DATA TO PROCESS –

******

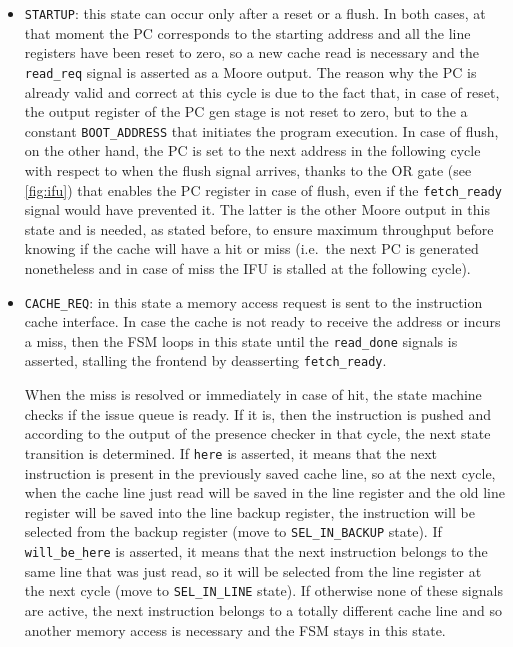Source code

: \begin{itemize}
  \item \texttt{STARTUP}: this state can occur only after a reset or a flush. In both cases, at that moment the \ac{PC} corresponds to the starting address and all the line registers have been reset to zero, so a new cache read is necessary and the \texttt{read\_req} signal is asserted as a Moore output. The reason why the \ac{PC} is already valid and correct at this cycle is due to the fact that, in case of reset, the output register of the \ac{PC} gen stage is not reset to zero, but to the a constant \texttt{BOOT\_ADDRESS} that initiates the program execution. In case of flush, on the other hand, the \ac{PC} is set to the next address in the following cycle with respect to when the flush signal arrives, thanks to the OR gate (see \cref{fig:ifu}) that enables the \ac{PC} register in case of flush, even if the \texttt{fetch\_ready} signal would have prevented it. The latter is the other Moore output in this state and is needed, as stated before, to ensure maximum throughput before knowing if the cache will have a hit or miss (i.e.\ the next \ac{PC} is generated nonetheless and in case of miss the \ac{IFU} is stalled at the following cycle).
  \item \texttt{CACHE\_REQ}: in this state a memory access request is sent to the instruction cache interface. In case the cache is not ready to receive the address or incurs a miss, then the \acs{FSM} loops in this state until the \texttt{read\_done} signals is asserted, stalling the frontend by deasserting \texttt{fetch\_ready}. 
  
  When the miss is resolved or immediately in case of hit, the state machine checks if the issue queue is ready. If it is, then the instruction is pushed and according to the output of the presence checker in that cycle, the next state transition is determined. If \texttt{here} is asserted, it means that the next instruction is present in the previously saved cache line, so at the next cycle, when the cache line just read will be saved in the line register and the old line register will be saved into the line backup register, the instruction will be selected from the backup register (move to \texttt{SEL\_IN\_BACKUP} state). If \texttt{will\_be\_here} is asserted, it means that the next instruction belongs to the same line that was just read, so it will be selected from the line register at the next cycle (move to \texttt{SEL\_IN\_LINE} state). If otherwise none of these signals are active, the next instruction belongs to a totally different cache line and so another memory access is necessary and the \acs{FSM} stays in this state.


\end{itemize}
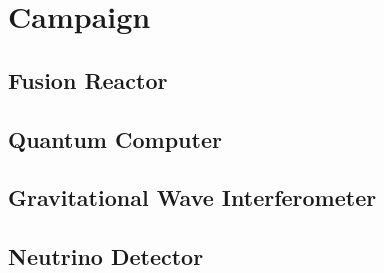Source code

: \documentclass[a4paper]{article}
\begin{document}
\def\qeq#1#2#3#4#5#6#7#8#9{#1 ? 
\vspace*{-0.4cm} \begin{enumerate}[leftmargin=2cm]
\item [#2] #3 

\if#4%
\else
\item [#4] #5
\fi

\if#6%
\else
\item [#6] #7
\fi

\if#8%
\else
\item [#8] #9
\fi
\end{enumerate}}

\def\pbhw#1#2{
\begin{tabular}[t]{r p{14cm}}
\textit{Physical} - & #1 \\
\textit{Heating} - & #2 \\
\end{tabular}}


\section{Campaign}

\subsection{Fusion Reactor}

\subsection{Quantum Computer}

\subsection{Gravitational Wave Interferometer}

\subsection{Neutrino Detector}
\end{document}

******

WHAT IS REQUIRED –
From top to bottom, restate the records above exactly and omit every picture.

WRITTEN ANSWER –
Source code

: \begin{itemize}
  \item \texttt{STARTUP}: this state can occur only after a reset or a flush. In both cases, at that moment the \ac{PC} corresponds to the starting address and all the line registers have been reset to zero, so a new cache read is necessary and the \texttt{read\_req} signal is asserted as a Moore output. The reason why the \ac{PC} is already valid and correct at this cycle is due to the fact that, in case of reset, the output register of the \ac{PC} gen stage is not reset to zero, but to the a constant \texttt{BOOT\_ADDRESS} that initiates the program execution. In case of flush, on the other hand, the \ac{PC} is set to the next address in the following cycle with respect to when the flush signal arrives, thanks to the OR gate (see \cref{fig:ifu}) that enables the \ac{PC} register in case of flush, even if the \texttt{fetch\_ready} signal would have prevented it. The latter is the other Moore output in this state and is needed, as stated before, to ensure maximum throughput before knowing if the cache will have a hit or miss (i.e.\ the next \ac{PC} is generated nonetheless and in case of miss the \ac{IFU} is stalled at the following cycle).
  \item \texttt{CACHE\_REQ}: in this state a memory access request is sent to the instruction cache interface. In case the cache is not ready to receive the address or incurs a miss, then the \acs{FSM} loops in this state until the \texttt{read\_done} signals is asserted, stalling the frontend by deasserting \texttt{fetch\_ready}. 
  
  When the miss is resolved or immediately in case of hit, the state machine checks if the issue queue is ready. If it is, then the instruction is pushed and according to the output of the presence checker in that cycle, the next state transition is determined. If \texttt{here} is asserted, it means that the next instruction is present in the previously saved cache line, so at the next cycle, when the cache line just read will be saved in the line register and the old line register will be saved into the line backup register, the instruction will be selected from the backup register (move to \texttt{SEL\_IN\_BACKUP} state). If \texttt{will\_be\_here} is asserted, it means that the next instruction belongs to the same line that was just read, so it will be selected from the line register at the next cycle (move to \texttt{SEL\_IN\_LINE} state). If otherwise none of these signals are active, the next instruction belongs to a totally different cache line and so another memory access is necessary and the \acs{FSM} stays in this state.


\end{itemize}
Source code

: \documentclass[a4paper]{article}
\begin{document}
\def\qeq#1#2#3#4#5#6#7#8#9{#1 ? 
\vspace*{-0.4cm} \begin{enumerate}[leftmargin=2cm]
\item [#2] #3 

\if#4%
\else
\item [#4] #5
\fi

\if#6%
\else
\item [#6] #7
\fi

\if#8%
\else
\item [#8] #9
\fi
\end{enumerate}}

\def\pbhw#1#2{
\begin{tabular}[t]{r p{14cm}}
\textit{Physical} - & #1 \\
\textit{Heating} - & #2 \\
\end{tabular}}


\section{Campaign}

\subsection{Fusion Reactor}

\subsection{Quantum Computer}

\subsection{Gravitational Wave Interferometer}

\subsection{Neutrino Detector}
\end{document}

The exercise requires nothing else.